** Exercise brief **
Only one stretch of the data should be retyped: the lines from the line containing "current code base." through the line containing "##Objective". Keep pictures out of it.

== Segment start ==

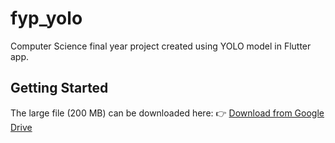 # fyp_yolo

Computer Science final year project created using YOLO model in Flutter app.

## Getting Started

The large file (200 MB) can be downloaded here:
👉 [Download from Google Drive](https://drive.google.com/yourlink)
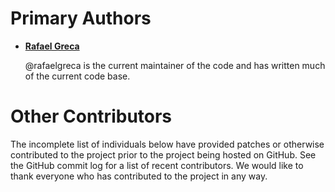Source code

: Primary Authors
===============

* __[Rafael Greca](https://www.github.com/rafaelgreca)__

    @rafaelgreca is the current maintainer of the code and has written much of the
    current code base.

Other Contributors
==================

The incomplete list of individuals below have provided patches or otherwise
contributed to the project prior to the project being hosted on GitHub. See the
GitHub commit log for a list of recent contributors. We would like to thank
everyone who has contributed to the project in any way.
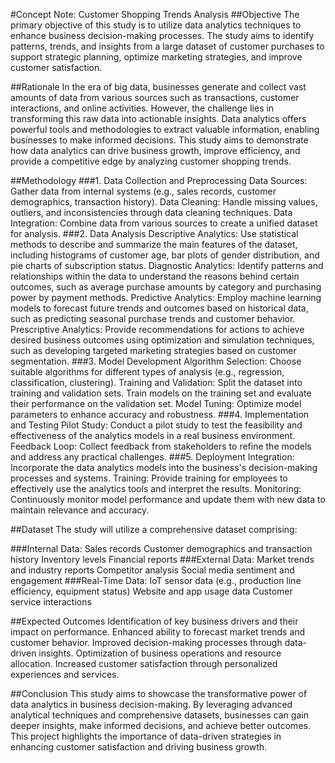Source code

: #Concept Note: Customer Shopping Trends Analysis
##Objective
The primary objective of this study is to utilize data analytics techniques to enhance business decision-making processes. The study aims to identify patterns, trends, and insights from a large dataset of customer purchases to support strategic planning, optimize marketing strategies, and improve customer satisfaction.

##Rationale
In the era of big data, businesses generate and collect vast amounts of data from various sources such as transactions, customer interactions, and online activities. However, the challenge lies in transforming this raw data into actionable insights. Data analytics offers powerful tools and methodologies to extract valuable information, enabling businesses to make informed decisions. This study aims to demonstrate how data analytics can drive business growth, improve efficiency, and provide a competitive edge by analyzing customer shopping trends.

##Methodology
###1. Data Collection and Preprocessing
Data Sources: Gather data from internal systems (e.g., sales records, customer demographics, transaction history).
Data Cleaning: Handle missing values, outliers, and inconsistencies through data cleaning techniques.
Data Integration: Combine data from various sources to create a unified dataset for analysis.
###2. Data Analysis
Descriptive Analytics: Use statistical methods to describe and summarize the main features of the dataset, including histograms of customer age, bar plots of gender distribution, and pie charts of subscription status.
Diagnostic Analytics: Identify patterns and relationships within the data to understand the reasons behind certain outcomes, such as average purchase amounts by category and purchasing power by payment methods.
Predictive Analytics: Employ machine learning models to forecast future trends and outcomes based on historical data, such as predicting seasonal purchase trends and customer behavior.
Prescriptive Analytics: Provide recommendations for actions to achieve desired business outcomes using optimization and simulation techniques, such as developing targeted marketing strategies based on customer segmentation.
###3. Model Development
Algorithm Selection: Choose suitable algorithms for different types of analysis (e.g., regression, classification, clustering).
Training and Validation: Split the dataset into training and validation sets. Train models on the training set and evaluate their performance on the validation set.
Model Tuning: Optimize model parameters to enhance accuracy and robustness.
###4. Implementation and Testing
Pilot Study: Conduct a pilot study to test the feasibility and effectiveness of the analytics models in a real business environment.
Feedback Loop: Collect feedback from stakeholders to refine the models and address any practical challenges.
###5. Deployment
Integration: Incorporate the data analytics models into the business's decision-making processes and systems.
Training: Provide training for employees to effectively use the analytics tools and interpret the results.
Monitoring: Continuously monitor model performance and update them with new data to maintain relevance and accuracy.

##Dataset
The study will utilize a comprehensive dataset comprising:

###Internal Data:
Sales records
Customer demographics and transaction history
Inventory levels
Financial reports
###External Data:
Market trends and industry reports
Competitor analysis
Social media sentiment and engagement
###Real-Time Data:
IoT sensor data (e.g., production line efficiency, equipment status)
Website and app usage data
Customer service interactions

##Expected Outcomes
Identification of key business drivers and their impact on performance.
Enhanced ability to forecast market trends and customer behavior.
Improved decision-making processes through data-driven insights.
Optimization of business operations and resource allocation.
Increased customer satisfaction through personalized experiences and services.

##Conclusion
This study aims to showcase the transformative power of data analytics in business decision-making. By leveraging advanced analytical techniques and comprehensive datasets, businesses can gain deeper insights, make informed decisions, and achieve better outcomes. This project highlights the importance of data-driven strategies in enhancing customer satisfaction and driving business growth.
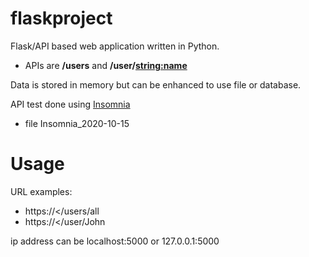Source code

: # flaskproject

Flask/API based web application written in Python.
* APIs are **/users** and **/user/<string:name>**

Data is stored in memory but can be enhanced to use file or database.

API test done using [Insomnia](https://insomnia.rest/)
* file Insomnia_2020-10-15

# Usage

URL examples:
* https://&lt;<ip address>/users/all
* https://&lt;<ip address>/user/John

ip address can be localhost:5000 or 127.0.0.1:5000
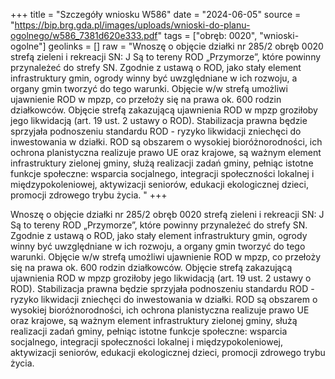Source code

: +++
title = "Szczegóły wniosku W586"
date = "2024-06-05"
source = "https://bip.brg.gda.pl/images/uploads/wnioski-do-planu-ogolnego/w586_7381d620e333.pdf"
tags = ["obręb: 0020", "wnioski-ogolne"]
geolinks = []
raw = "Wnoszę o objęcie działki nr 285/2 obręb 0020 strefą zieleni i rekreacji SN: J Są to tereny ROD „Przymorze”, które powinny przynależeć do strefy SN. Zgodnie z ustawą o ROD,  jako stały element infrastruktury gmin, ogrody winny być uwzględniane w ich rozwoju, a organy  gmin tworzyć do tego warunki. Objęcie w/w strefą umożliwi ujawnienie ROD w mpzp, co przełoży  się na prawa ok. 600 rodzin działkowców. Objęcie strefą zakazującą ujawnienia ROD w mpzp groziłoby jego likwidacją (art. 19 ust. 2 ustawy o ROD). Stabilizacja prawna będzie sprzyjała podnoszeniu standardu ROD - ryzyko likwidacji zniechęci do inwestowania w działki. ROD są obszarem o wysokiej bioróżnorodności, ich ochrona planistyczna realizuje prawo UE oraz krajowe, są ważnym element infrastruktury zielonej gminy, służą realizacji zadań gminy, pełniąc istotne funkcje społeczne: wsparcia socjalnego, integracji społeczności lokalnej i międzypokoleniowej, aktywizacji seniorów, edukacji ekologicznej dzieci, promocji zdrowego trybu życia. "
+++

Wnoszę o objęcie działki nr 285/2 obręb 0020 strefą zieleni i rekreacji SN:
J
Są to tereny ROD „Przymorze”, które powinny przynależeć do strefy SN. Zgodnie z ustawą o ROD, 
jako stały element infrastruktury gmin, ogrody winny być uwzględniane w ich rozwoju, a organy 
gmin tworzyć do tego warunki. Objęcie w/w strefą umożliwi ujawnienie ROD w mpzp, co przełoży 
się na prawa ok. 600 rodzin działkowców. Objęcie strefą zakazującą ujawnienia ROD w mpzp
groziłoby jego likwidacją (art. 19 ust. 2 ustawy o ROD). Stabilizacja prawna będzie sprzyjała
podnoszeniu standardu ROD - ryzyko likwidacji zniechęci do inwestowania w działki. ROD są
obszarem o wysokiej bioróżnorodności, ich ochrona planistyczna realizuje prawo UE oraz krajowe,
są ważnym element infrastruktury zielonej gminy, służą realizacji zadań gminy, pełniąc istotne
funkcje społeczne: wsparcia socjalnego, integracji społeczności lokalnej i międzypokoleniowej,
aktywizacji seniorów, edukacji ekologicznej dzieci, promocji zdrowego trybu życia.



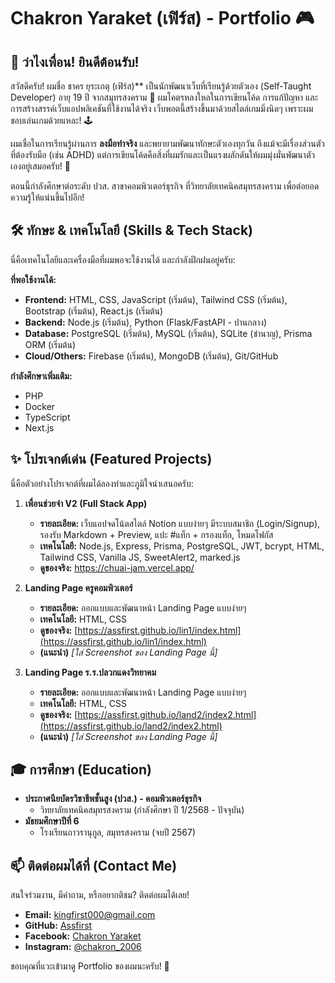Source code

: # Chakron Yaraket (เฟิร์ส) - Portfolio 🎮

## 👋 ว่าไงเพื่อน! ยินดีต้อนรับ!

สวัสดีครับ! ผมชื่อ ชาคร ยุระเกตุ (เฟิร์ส)** เป็นนักพัฒนาเว็บที่เรียนรู้ด้วยตัวเอง (Self-Taught Developer) อายุ 19 ปี จากสมุทรสงคราม 🌊 ผมโคตรหลงใหลในการเขียนโค้ด การแก้ปัญหา และการสร้างสรรค์เว็บแอปพลิเคชันที่ใช้งานได้จริง เว็บพอตนี้สร้างขึ้นมาด้วยสไตล์เกมมิ่งนิดๆ เพราะผมชอบเล่นเกมด้วยแหละ! 🕹️

ผมเชื่อในการเรียนรู้ผ่านการ **ลงมือทำจริง** และพยายามพัฒนาทักษะตัวเองทุกวัน ถึงแม้จะมีเรื่องส่วนตัวที่ต้องรับมือ (เช่น ADHD) แต่การเขียนโค้ดคือสิ่งที่ผมรักและเป็นแรงผลักดันให้ผมมุ่งมั่นพัฒนาตัวเองอยู่เสมอครับ! 💪

ตอนนี้กำลังศึกษาต่อระดับ ปวส. สาขาคอมพิวเตอร์ธุรกิจ ที่วิทยาลัยเทคนิคสมุทรสงคราม เพื่อต่อยอดความรู้ให้แน่นขึ้นไปอีก!

## 🛠️ ทักษะ & เทคโนโลยี (Skills & Tech Stack)

นี่คือเทคโนโลยีและเครื่องมือที่ผมพอจะใช้งานได้ และกำลังฝึกฝนอยู่ครับ:

**ที่พอใช้งานได้:**
* **Frontend:** HTML, CSS, JavaScript (เริ่มต้น), Tailwind CSS (เริ่มต้น), Bootstrap (เริ่มต้น), React.js (เริ่มต้น)
* **Backend:** Node.js (เริ่มต้น), Python (Flask/FastAPI - ปานกลาง)
* **Database:** PostgreSQL (เริ่มต้น), MySQL (เริ่มต้น), SQLite (ชำนาญ), Prisma ORM (เริ่มต้น)
* **Cloud/Others:** Firebase (เริ่มต้น), MongoDB (เริ่มต้น), Git/GitHub

**กำลังศึกษาเพิ่มเติม:**
* PHP
* Docker
* TypeScript
* Next.js

## ✨ โปรเจกต์เด่น (Featured Projects)

นี่คือตัวอย่างโปรเจกต์ที่ผมได้ลองทำและภูมิใจนำเสนอครับ:

1.  **เพื่อนช่วยจำ V2 (Full Stack App)**
    * **รายละเอียด:** เว็บแอปจดโน้ตสไตล์ Notion แบบง่ายๆ มีระบบสมาชิก (Login/Signup), รองรับ Markdown + Preview, แปะ #แท็ก + กรองแท็ก, โหมดโฟกัส
    * **เทคโนโลยี:** Node.js, Express, Prisma, PostgreSQL, JWT, bcrypt, HTML, Tailwind CSS, Vanilla JS, SweetAlert2, marked.js
    * **ดูของจริง:** https://chuai-jam.vercel.app/
   

2.  **Landing Page ครูคอมพิวเตอร์**
    * **รายละเอียด:** ออกแบบและพัฒนาหน้า Landing Page แบบง่ายๆ
    * **เทคโนโลยี:** HTML, CSS
    * **ดูของจริง:** [https://assfirst.github.io/lin1/index.html](https://assfirst.github.io/lin1/index.html)
    * **(แนะนำ)** *[ใส่ Screenshot ของ Landing Page นี้]*

3.  **Landing Page ร.ร.ปลวกแดงวิทยาคม**
    * **รายละเอียด:** ออกแบบและพัฒนาหน้า Landing Page แบบง่ายๆ
    * **เทคโนโลยี:** HTML, CSS
    * **ดูของจริง:** [https://assfirst.github.io/land2/index2.html](https://assfirst.github.io/land2/index2.html)
    * **(แนะนำ)** *[ใส่ Screenshot ของ Landing Page นี้]*



## 🎓 การศึกษา (Education)

* **ประกาศนียบัตรวิชาชีพชั้นสูง (ปวส.) - คอมพิวเตอร์ธุรกิจ**
    * วิทยาลัยเทคนิคสมุทรสงคราม (กำลังศึกษา ปี 1/2568 - ปัจจุบัน)
* **มัธยมศึกษาปีที่ 6**
    * โรงเรียนถาวรานุกูล, สมุทรสงคราม (จบปี 2567)

## 📫 ติดต่อผมได้ที่ (Contact Me)

สนใจร่วมงาน, มีคำถาม, หรืออยากติชม? ติดต่อผมได้เลย!

* **Email:** kingfirst000@gmail.com
* **GitHub:** [Assfirst](https://github.com/Assfirst)
* **Facebook:** [Chakron Yaraket](https://www.facebook.com/chakron2006)
* **Instagram:** [@chakron_2006](https://instagram.com/chakron_2006)




ขอบคุณที่แวะเข้ามาดู Portfolio ของผมนะครับ! 🙏


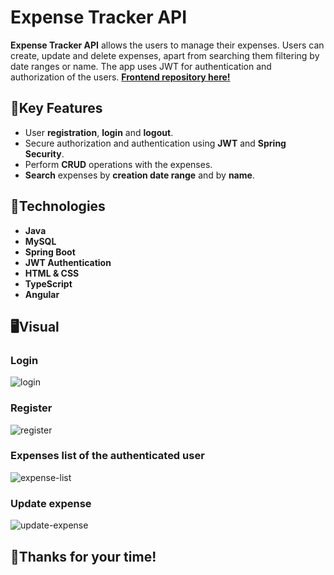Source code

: # Expense Tracker API

**Expense Tracker API** allows the users to manage their expenses. Users can create, update and delete expenses, apart from searching them filtering by date ranges or name. The app uses JWT for authentication and authorization of the users.
[**Frontend repository here!**](https://github.com/Reisorz/Expense-Tracker-Frontend)

## 🔑Key Features

- User **registration**, **login** and **logout**.
- Secure authorization and authentication using **JWT** and **Spring Security**.
- Perform **CRUD** operations with the expenses.
- **Search** expenses by **creation date range** and by **name**.

## 🚀Technologies

- **Java**
- **MySQL**
- **Spring Boot**
- **JWT Authentication**
- **HTML & CSS**
- **TypeScript**
- **Angular**

## 🖥️​Visual

### Login
![login](https://github.com/user-attachments/assets/1dad6ba5-ee46-4f46-aaf2-c7984eeb6b6f)
### Register
![register](https://github.com/user-attachments/assets/2333270a-34bc-4913-b085-9463cd59679d)
### Expenses list of the authenticated user
![expense-list](https://github.com/user-attachments/assets/ec366bc1-1993-4e08-ac6f-482f650c081b)
### Update expense
![update-expense](https://github.com/user-attachments/assets/99b17b8e-9fe8-44ef-850c-69cb98251aee)


## 👋​Thanks for your time!
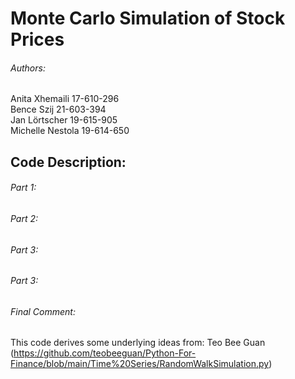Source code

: # Monte Carlo Simulation of Stock Prices

###### Authors:
Anita Xhemaili 17-610-296 <br/>
Bence Szij 21-603-394 <br/>
Jan Lörtscher 19-615-905 <br/>
Michelle Nestola 19-614-650 <br/>

## Code Description:

###### Part 1:

###### Part 2:

###### Part 3:

###### Part 3:

###### Final Comment:
This code derives some underlying ideas from: Teo Bee Guan <br/>
(https://github.com/teobeeguan/Python-For-Finance/blob/main/Time%20Series/RandomWalkSimulation.py)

== Segment end ==

** Result of the exercise **
    current code base.

Other Contributors
==================

The incomplete list of individuals below have provided patches or otherwise
contributed to the project prior to the project being hosted on GitHub. See the
GitHub commit log for a list of recent contributors. We would like to thank
everyone who has contributed to the project in any way.
Source code

: #Concept Note: Customer Shopping Trends Analysis
##Objective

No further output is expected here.